[[ Given entries open ]]

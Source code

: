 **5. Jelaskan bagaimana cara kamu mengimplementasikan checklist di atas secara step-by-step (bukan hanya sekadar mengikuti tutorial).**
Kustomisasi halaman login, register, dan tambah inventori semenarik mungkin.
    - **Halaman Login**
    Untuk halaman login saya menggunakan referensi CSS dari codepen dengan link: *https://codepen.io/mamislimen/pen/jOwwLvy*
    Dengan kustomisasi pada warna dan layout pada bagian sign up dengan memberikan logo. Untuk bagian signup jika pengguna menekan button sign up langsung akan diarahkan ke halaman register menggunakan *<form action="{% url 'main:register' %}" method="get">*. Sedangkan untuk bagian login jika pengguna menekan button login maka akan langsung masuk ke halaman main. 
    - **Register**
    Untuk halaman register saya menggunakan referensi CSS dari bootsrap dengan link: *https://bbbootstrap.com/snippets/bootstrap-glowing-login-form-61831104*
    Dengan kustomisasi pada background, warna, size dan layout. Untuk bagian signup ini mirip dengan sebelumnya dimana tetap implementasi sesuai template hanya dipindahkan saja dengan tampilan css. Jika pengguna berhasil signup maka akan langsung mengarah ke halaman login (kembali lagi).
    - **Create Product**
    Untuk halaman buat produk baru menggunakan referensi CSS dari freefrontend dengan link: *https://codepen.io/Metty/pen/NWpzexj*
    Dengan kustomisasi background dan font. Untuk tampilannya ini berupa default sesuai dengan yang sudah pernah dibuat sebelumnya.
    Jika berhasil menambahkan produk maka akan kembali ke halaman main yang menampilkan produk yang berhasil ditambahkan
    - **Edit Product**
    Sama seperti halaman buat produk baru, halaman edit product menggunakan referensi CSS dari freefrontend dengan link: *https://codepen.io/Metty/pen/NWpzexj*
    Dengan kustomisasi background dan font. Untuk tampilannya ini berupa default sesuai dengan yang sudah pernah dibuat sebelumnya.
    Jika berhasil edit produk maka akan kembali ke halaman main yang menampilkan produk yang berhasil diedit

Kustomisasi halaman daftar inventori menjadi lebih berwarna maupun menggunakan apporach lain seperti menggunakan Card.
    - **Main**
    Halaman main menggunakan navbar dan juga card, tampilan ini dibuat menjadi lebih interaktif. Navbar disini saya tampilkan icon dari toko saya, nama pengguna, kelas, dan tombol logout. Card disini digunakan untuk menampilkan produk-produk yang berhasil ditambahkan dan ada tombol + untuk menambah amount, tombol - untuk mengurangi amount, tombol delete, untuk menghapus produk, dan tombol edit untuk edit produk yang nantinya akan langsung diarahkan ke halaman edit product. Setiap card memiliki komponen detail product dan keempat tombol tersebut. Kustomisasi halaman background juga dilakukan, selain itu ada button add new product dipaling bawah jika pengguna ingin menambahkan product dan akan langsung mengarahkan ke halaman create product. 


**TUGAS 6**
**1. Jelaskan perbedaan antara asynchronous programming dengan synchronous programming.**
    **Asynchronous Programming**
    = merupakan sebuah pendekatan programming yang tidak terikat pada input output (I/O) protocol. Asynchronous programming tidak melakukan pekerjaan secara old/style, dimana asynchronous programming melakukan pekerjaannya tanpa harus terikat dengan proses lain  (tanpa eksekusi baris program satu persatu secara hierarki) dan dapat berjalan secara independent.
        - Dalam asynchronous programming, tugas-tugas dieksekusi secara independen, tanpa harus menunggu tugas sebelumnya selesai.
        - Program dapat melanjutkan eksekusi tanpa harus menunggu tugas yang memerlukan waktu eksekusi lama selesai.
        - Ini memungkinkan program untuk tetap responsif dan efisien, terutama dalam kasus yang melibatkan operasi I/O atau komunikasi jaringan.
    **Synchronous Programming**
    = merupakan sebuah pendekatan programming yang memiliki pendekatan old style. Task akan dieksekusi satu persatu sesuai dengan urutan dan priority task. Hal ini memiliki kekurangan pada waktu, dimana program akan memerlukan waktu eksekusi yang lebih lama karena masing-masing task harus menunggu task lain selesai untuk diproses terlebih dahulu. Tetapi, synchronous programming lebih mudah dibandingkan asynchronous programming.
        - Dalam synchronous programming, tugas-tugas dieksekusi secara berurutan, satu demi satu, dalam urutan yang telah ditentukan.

[[ Given entries closed ]]
[[ Given entries open ]]

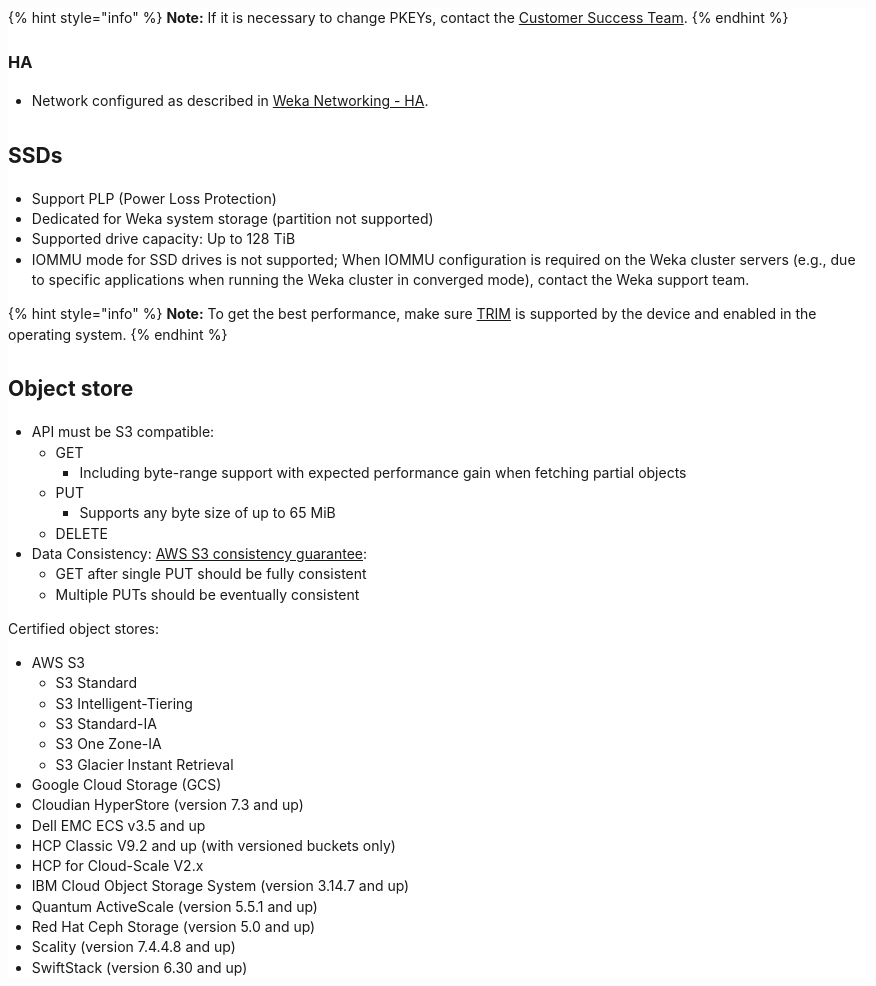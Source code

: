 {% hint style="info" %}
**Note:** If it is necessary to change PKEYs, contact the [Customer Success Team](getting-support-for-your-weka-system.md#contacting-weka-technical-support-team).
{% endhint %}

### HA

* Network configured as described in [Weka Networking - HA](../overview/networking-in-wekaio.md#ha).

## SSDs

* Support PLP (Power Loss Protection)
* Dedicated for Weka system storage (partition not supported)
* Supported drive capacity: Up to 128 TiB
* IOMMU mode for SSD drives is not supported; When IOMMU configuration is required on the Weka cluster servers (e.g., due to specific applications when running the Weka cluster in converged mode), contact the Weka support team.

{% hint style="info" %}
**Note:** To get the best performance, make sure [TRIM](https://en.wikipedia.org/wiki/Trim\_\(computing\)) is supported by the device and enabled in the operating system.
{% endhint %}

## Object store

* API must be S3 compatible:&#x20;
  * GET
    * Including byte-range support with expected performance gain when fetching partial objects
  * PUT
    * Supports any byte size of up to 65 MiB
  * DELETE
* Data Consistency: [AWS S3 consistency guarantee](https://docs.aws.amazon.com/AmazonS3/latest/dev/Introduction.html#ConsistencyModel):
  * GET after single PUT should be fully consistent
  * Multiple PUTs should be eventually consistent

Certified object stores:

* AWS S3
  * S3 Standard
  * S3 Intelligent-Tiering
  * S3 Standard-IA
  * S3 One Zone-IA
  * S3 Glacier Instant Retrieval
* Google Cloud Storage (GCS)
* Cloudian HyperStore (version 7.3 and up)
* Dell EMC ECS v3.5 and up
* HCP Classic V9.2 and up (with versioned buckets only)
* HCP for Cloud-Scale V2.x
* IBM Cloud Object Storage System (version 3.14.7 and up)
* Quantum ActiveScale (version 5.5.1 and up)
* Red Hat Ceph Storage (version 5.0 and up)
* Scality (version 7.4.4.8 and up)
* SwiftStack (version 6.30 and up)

[[ Given entries closed ]]
[[ Given entries open ]]

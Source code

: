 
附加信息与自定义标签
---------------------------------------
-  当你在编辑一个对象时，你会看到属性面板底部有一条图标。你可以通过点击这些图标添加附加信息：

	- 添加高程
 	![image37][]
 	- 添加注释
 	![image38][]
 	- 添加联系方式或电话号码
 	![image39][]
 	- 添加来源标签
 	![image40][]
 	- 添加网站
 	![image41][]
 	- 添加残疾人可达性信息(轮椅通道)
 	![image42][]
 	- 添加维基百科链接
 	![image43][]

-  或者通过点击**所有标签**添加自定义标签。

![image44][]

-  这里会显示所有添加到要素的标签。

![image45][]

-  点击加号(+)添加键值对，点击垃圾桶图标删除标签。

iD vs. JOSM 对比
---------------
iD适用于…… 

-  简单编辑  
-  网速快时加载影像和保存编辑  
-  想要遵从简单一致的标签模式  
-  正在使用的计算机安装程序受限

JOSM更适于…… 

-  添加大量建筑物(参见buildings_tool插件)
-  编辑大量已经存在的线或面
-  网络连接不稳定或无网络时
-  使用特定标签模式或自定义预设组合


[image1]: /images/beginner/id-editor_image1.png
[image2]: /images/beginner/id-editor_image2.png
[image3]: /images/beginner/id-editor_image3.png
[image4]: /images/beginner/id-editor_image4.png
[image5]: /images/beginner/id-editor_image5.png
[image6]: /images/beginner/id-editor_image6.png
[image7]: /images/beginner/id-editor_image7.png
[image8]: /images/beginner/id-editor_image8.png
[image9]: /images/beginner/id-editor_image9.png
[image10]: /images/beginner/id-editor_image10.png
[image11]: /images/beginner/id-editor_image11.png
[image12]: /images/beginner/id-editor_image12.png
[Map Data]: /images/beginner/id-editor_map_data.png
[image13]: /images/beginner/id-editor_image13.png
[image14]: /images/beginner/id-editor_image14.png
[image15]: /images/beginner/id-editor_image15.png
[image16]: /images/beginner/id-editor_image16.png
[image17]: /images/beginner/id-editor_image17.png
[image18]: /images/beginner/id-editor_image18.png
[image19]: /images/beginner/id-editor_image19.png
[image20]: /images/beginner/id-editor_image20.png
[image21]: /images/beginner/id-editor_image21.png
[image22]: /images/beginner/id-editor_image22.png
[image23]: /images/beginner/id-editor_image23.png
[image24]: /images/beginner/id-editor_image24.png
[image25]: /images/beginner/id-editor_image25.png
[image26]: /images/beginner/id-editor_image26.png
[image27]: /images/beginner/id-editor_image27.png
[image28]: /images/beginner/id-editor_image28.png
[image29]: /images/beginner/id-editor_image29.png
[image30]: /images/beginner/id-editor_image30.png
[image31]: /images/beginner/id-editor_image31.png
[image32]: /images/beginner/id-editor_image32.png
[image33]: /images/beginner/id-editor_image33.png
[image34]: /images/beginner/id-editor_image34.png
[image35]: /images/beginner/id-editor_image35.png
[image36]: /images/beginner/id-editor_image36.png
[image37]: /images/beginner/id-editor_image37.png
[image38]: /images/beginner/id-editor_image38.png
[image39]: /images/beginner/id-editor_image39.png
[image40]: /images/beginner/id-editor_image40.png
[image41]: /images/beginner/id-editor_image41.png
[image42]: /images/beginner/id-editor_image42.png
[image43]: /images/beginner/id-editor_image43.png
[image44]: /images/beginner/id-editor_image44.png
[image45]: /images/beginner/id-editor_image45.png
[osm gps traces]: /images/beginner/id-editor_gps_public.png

[[ Given entries closed ]]

Work to be completed:
Wherever "byte" appears in a line of the entries, copy that line.

The answer:
    * Including byte-range support with expected performance gain when fetching partial objects
    * Supports any byte size of up to 65 MiB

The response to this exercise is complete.